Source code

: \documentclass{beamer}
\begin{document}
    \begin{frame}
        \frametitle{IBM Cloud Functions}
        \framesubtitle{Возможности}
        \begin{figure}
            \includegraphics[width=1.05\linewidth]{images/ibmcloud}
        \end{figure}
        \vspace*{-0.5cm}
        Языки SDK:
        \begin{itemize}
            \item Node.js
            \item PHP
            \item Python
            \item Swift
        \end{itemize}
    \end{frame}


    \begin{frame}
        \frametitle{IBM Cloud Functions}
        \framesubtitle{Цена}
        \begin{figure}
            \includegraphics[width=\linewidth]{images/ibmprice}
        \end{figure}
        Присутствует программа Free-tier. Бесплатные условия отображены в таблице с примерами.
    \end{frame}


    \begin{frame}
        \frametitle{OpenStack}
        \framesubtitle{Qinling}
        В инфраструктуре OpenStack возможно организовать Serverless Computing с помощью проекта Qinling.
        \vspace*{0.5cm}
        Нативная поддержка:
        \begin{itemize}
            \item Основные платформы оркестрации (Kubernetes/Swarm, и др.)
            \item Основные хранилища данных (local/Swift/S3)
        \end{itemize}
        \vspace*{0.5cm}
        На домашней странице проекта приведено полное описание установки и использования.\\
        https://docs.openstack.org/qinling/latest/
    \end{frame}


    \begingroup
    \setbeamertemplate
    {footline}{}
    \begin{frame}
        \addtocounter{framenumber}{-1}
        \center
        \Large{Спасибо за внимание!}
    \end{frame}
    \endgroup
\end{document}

___

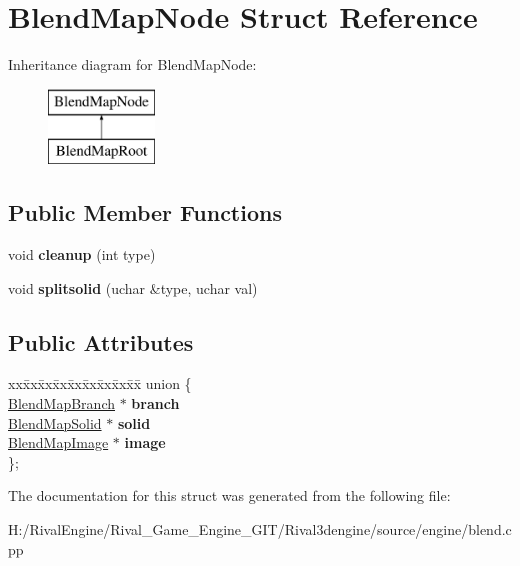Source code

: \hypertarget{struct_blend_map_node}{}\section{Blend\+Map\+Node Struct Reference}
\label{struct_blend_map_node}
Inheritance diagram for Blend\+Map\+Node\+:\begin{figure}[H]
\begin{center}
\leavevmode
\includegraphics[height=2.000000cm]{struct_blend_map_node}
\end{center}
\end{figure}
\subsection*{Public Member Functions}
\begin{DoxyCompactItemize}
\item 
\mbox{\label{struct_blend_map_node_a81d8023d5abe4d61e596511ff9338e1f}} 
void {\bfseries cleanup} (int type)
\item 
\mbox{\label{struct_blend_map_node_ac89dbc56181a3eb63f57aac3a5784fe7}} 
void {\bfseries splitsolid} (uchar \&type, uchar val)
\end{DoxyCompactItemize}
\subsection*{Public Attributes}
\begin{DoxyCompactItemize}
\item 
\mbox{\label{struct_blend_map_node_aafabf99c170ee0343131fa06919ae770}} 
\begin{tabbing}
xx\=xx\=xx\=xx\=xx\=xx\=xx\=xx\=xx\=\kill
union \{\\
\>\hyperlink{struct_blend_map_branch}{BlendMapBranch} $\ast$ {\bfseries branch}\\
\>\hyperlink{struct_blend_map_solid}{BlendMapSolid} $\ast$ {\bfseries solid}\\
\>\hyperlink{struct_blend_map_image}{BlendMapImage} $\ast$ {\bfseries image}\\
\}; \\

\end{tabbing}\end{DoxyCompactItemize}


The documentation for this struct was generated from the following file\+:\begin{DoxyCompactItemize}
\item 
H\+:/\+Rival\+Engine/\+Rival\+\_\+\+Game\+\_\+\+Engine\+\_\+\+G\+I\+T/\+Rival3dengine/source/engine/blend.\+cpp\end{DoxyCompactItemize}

___

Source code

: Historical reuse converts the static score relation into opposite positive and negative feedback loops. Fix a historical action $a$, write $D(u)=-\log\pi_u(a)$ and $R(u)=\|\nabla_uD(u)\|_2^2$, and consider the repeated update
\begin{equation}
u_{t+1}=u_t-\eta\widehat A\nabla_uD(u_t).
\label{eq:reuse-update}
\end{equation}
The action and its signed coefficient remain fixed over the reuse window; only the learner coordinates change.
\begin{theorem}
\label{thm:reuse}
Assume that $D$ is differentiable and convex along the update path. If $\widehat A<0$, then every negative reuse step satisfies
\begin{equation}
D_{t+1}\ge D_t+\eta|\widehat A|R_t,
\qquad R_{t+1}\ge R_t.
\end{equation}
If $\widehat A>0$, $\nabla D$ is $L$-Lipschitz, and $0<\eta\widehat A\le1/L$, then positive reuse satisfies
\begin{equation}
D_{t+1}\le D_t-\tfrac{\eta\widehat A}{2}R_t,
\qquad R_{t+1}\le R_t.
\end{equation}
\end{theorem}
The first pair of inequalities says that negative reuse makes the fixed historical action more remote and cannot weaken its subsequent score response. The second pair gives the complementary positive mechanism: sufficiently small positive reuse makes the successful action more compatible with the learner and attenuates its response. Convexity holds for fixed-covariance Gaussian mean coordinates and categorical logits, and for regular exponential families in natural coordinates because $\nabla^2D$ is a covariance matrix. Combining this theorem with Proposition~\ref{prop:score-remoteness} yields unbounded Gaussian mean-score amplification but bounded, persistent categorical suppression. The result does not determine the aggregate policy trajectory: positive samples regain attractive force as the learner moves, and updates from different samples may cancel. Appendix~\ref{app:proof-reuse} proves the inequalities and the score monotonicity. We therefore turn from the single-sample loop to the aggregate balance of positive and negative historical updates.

___

Exercise prompt: With the line that has "The action and" as the first and the line that has "Assume that $D$" as the last, repeat exactly that run of lines above and no more.

Exercise solution:
The action and its signed coefficient remain fixed over the reuse window; only the learner coordinates change.
\begin{theorem}
\label{thm:reuse}
Assume that $D$ is differentiable and convex along the update path. If $\widehat A<0$, then every negative reuse step satisfies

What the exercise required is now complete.